Optical signature of nerve tissue-Exploratory ex vivo study comparing optical, histological, and molecular characteristics of different adipose and nerve tissues.

Lasers Surg Med 2018 09 14;50(9):948-960. Epub 2018 May 14.

Department of Anatomy and Embryology, Faculty of Health, Medicine and Life Sciences, Maastricht University, Maastricht, The Netherlands.

Background: During several anesthesiological procedures, needles are inserted through the skin of a patient to target nerves. In most cases, the needle traverses several tissues-skin, subcutaneous adipose tissue, muscles, nerves, and blood vessels-to reach the target nerve. A clear identification of the target nerve can improve the success of the nerve block and reduce the rate of complications.

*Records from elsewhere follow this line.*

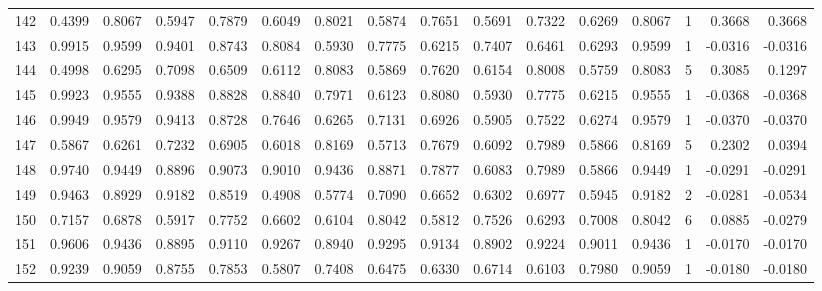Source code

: \begin{tabular}{lrrrrrrrrrrrrrrr}
142 &      0.4399 &  0.8067 &  0.5947 &  0.7879 &  0.6049 &  0.8021 &  0.5874 &  0.7651 &  0.5691 &  0.7322 &   0.6269 &     0.8067 &      1 &                    0.3668 &                     0.3668 \\
143 &      0.9915 &  0.9599 &  0.9401 &  0.8743 &  0.8084 &  0.5930 &  0.7775 &  0.6215 &  0.7407 &  0.6461 &   0.6293 &     0.9599 &      1 &                   -0.0316 &                    -0.0316 \\
144 &      0.4998 &  0.6295 &  0.7098 &  0.6509 &  0.6112 &  0.8083 &  0.5869 &  0.7620 &  0.6154 &  0.8008 &   0.5759 &     0.8083 &      5 &                    0.3085 &                     0.1297 \\
145 &      0.9923 &  0.9555 &  0.9388 &  0.8828 &  0.8840 &  0.7971 &  0.6123 &  0.8080 &  0.5930 &  0.7775 &   0.6215 &     0.9555 &      1 &                   -0.0368 &                    -0.0368 \\
146 &      0.9949 &  0.9579 &  0.9413 &  0.8728 &  0.7646 &  0.6265 &  0.7131 &  0.6926 &  0.5905 &  0.7522 &   0.6274 &     0.9579 &      1 &                   -0.0370 &                    -0.0370 \\
147 &      0.5867 &  0.6261 &  0.7232 &  0.6905 &  0.6018 &  0.8169 &  0.5713 &  0.7679 &  0.6092 &  0.7989 &   0.5866 &     0.8169 &      5 &                    0.2302 &                     0.0394 \\
148 &      0.9740 &  0.9449 &  0.8896 &  0.9073 &  0.9010 &  0.9436 &  0.8871 &  0.7877 &  0.6083 &  0.7989 &   0.5866 &     0.9449 &      1 &                   -0.0291 &                    -0.0291 \\
149 &      0.9463 &  0.8929 &  0.9182 &  0.8519 &  0.4908 &  0.5774 &  0.7090 &  0.6652 &  0.6302 &  0.6977 &   0.5945 &     0.9182 &      2 &                   -0.0281 &                    -0.0534 \\
150 &      0.7157 &  0.6878 &  0.5917 &  0.7752 &  0.6602 &  0.6104 &  0.8042 &  0.5812 &  0.7526 &  0.6293 &   0.7008 &     0.8042 &      6 &                    0.0885 &                    -0.0279 \\
151 &      0.9606 &  0.9436 &  0.8895 &  0.9110 &  0.9267 &  0.8940 &  0.9295 &  0.9134 &  0.8902 &  0.9224 &   0.9011 &     0.9436 &      1 &                   -0.0170 &                    -0.0170 \\
152 &      0.9239 &  0.9059 &  0.8755 &  0.7853 &  0.5807 &  0.7408 &  0.6475 &  0.6330 &  0.6714 &  0.6103 &   0.7980 &     0.9059 &      1 &                   -0.0180 &                    -0.0180 \\

\end{tabular}
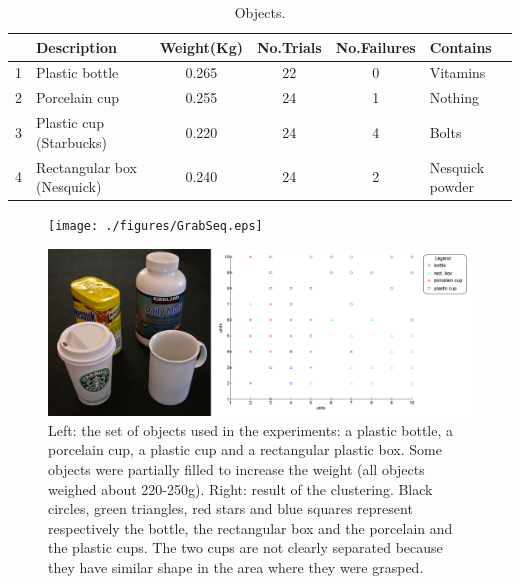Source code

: \begin{table}[htb]
  \caption{Objects.} \label{tab:objects} \centering
  \begin{tabular}{|c|l|c|c|c|l|}
    \hline
    &Description& Weight(Kg)&No.Trials&No.Failures&Contains \\
    \hline
    1&Plastic bottle        & 0.265 & 22& 0 & Vitamins\\
    2&Porcelain cup & 0.255 & 24& 1 & Nothing\\
    3&Plastic cup (Starbucks)      & 0.220 & 24& 4 & Bolts \\
    4&Rectangular box (Nesquick)        & 0.240 & 24& 2 & Nesquick powder\\

    \hline
  \end{tabular}
\end{table}

\begin{figure}[tbp]
\centerline{
\texttt{[image: ./figures/GrabSeq.eps]}
}\caption[Grasping sequence]{}
\label{fig:Objects}
\end{figure}

\begin{figure}[tbp]
\centerline{
\includegraphics[width=6.0in]{./figures/objects-clusters2.eps}
}\caption[Objects grabbed and clustering]{Left: the set of objects
used in the experiments: a plastic bottle, a porcelain cup, a
plastic cup and a rectangular plastic box. Some objects were
partially filled to increase the weight (all objects weighed about
220-250g). Right: result of the clustering. Black circles, green
triangles, red stars and blue squares represent respectively the
bottle, the rectangular box and the porcelain and the plastic
cups. The two cups are not clearly separated because they have
similar shape in the area where they were grasped.}
\label{fig:Objects}
\end{figure}

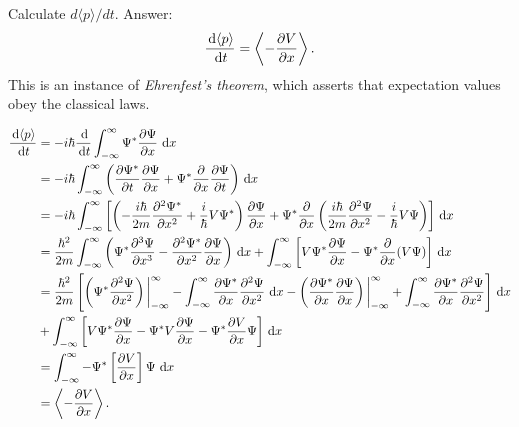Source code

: \documentclass[en, oneside]{vivi}
\begin{document}
\begin{prob}
    Calculate $d \langle p \rangle / dt$. Answer:
    \begin{equation*}
        \frac{\dif \langle p \rangle}{\dif t} = \left\langle - \frac{\partial V}{\partial x} \right\rangle.
    \end{equation*}
    This is an instance of \textit{Ehrenfest's theorem}, which asserts that expectation values obey the classical laws.
\end{prob}

\begin{sol}
    \begin{align}
        \frac{\dif \langle p \rangle}{\dif t} &= -i \hbar \frac{\dif}{\dif t} \int_{-\infty}^{\infty} \Psi^* \frac{\partial \Psi}{\partial x} \dif x\\
        &= -i \hbar \int_{-\infty}^{\infty} \left( \frac{\partial \Psi^*}{\partial t} \frac{\partial \Psi}{\partial x} + \Psi^* \frac{\partial}{\partial x} \frac{\partial \Psi}{\partial t}\right) \dif x\\
        &= -i \hbar \int_{-\infty}^{\infty} \left[ \left( -\frac{i \hbar}{2m} \frac{\partial^2 \Psi^*}{\partial x^2} + \frac{i}{\hbar}V \Psi^*\right) \frac{\partial \Psi}{\partial x} +
        \Psi^* \frac{\partial}{\partial x} \left( \frac{i \hbar}{2m} \frac{\partial^2 \Psi}{\partial x^2} - \frac{i}{\hbar}V \Psi \right) \right] \dif x\\
        &= \frac{\hbar^2}{2m} \int_{-\infty}^{\infty}\left( \Psi^* \frac{\partial^3 \Psi}{\partial x^3} - \frac{\partial^2 \Psi^*}{\partial x^2} \frac{\partial \Psi}{\partial x}\right) \dif x +
        \int_{-\infty}^{\infty} \left[V \Psi^* \frac{\partial \Psi}{\partial x} - \Psi^* \frac{\partial}{\partial x} (V \Psi)\right] \dif x\\
        &= \frac{\hbar^2}{2m} \left[ \left(\Psi^* \frac{\partial^2 \Psi}{\partial x^2} \right) \bigg|_{-\infty}^{\infty} - \int_{-\infty}^{\infty} \frac{\partial \Psi^*}{\partial x} \frac{\partial^2 \Psi}{\partial x^2} \dif x -
        \left( \frac{\partial \Psi^*}{\partial x} \frac{\partial \Psi}{\partial x} \right) \bigg|_{-\infty}^{\infty} + \int_{-\infty}^{\infty} \frac{\partial \Psi^*}{\partial x} \frac{\partial^2 \Psi}{\partial x^2} \right]\dif x\\
        &+ \int_{-\infty}^{\infty} \left[V \Psi^* \frac{\partial \Psi}{\partial x} - \Psi^* V \frac{\partial \Psi}{\partial x} - \Psi^* \frac{\partial V}{\partial x} \Psi\right] \dif x\\
        &= \int_{-\infty}^{\infty} - \Psi^* \left[ \frac{\partial V}{\partial x} \right] \Psi \dif x\\
        &= \left\langle - \frac{\partial V}{\partial x} \right\rangle.
    \end{align}
\end{sol}
\end{document}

This may be accomplished with diffuse reflectance spectroscopy (DRS) which can provide a quantitative measure of the tissue composition. The goal of the current study was to further explore the morphological, biological, chemical, and optical characteristics of the tissues encountered during needle insertion to improve future DRS classification algorithms.

Methods: To compare characteristics of nerve tissue (sciatic nerve) and adipose tissues, the following techniques were used: histology, DRS, absorption spectrophotometry, high-resolution magic-angle spinning nuclear magnetic resonance (HR-MAS NMR) spectroscopy, and solution 2D C- H heteronuclear single-quantum coherence spectroscopy. Tissues from five human freshly frozen cadavers were examined.

Results: Histology clearly highlights a higher density of cellular nuclei, collagen, and cytoplasm in fascicular nerve tissue (IFAS). IFAS showed lower absorption of light around 1200 nm and 1750 nm, higher absorption around 1500 nm and 2000 nm, and a shift in the peak observed around 1000 nm. DRS measurements showed a higher water percentage and collagen concentration in IFAS and a lower fat percentage compared to all other tissues. The scattering parameter (b) was highest in IFAS. The HR-MAS NMR data showed three extra chemical peak shifts in IFAS tissue.

Conclusion: Collagen, water, and cellular nuclei concentration are clearly different between nerve fascicular tissue and other adipose tissue and explain some of the differences observed in the optical absorption, DRS, and HR-NMR spectra of these tissues. Some differences observed between fascicular nerve tissue and adipose tissues cannot yet be explained but may be helpful in improving the discriminatory capabilities of DRS in anesthesiology procedures. Lasers Surg. Med. 50:948-960, 2018. © 2018 The Authors. Lasers in Surgery and Medicine Published by Wiley Periodicals, Inc.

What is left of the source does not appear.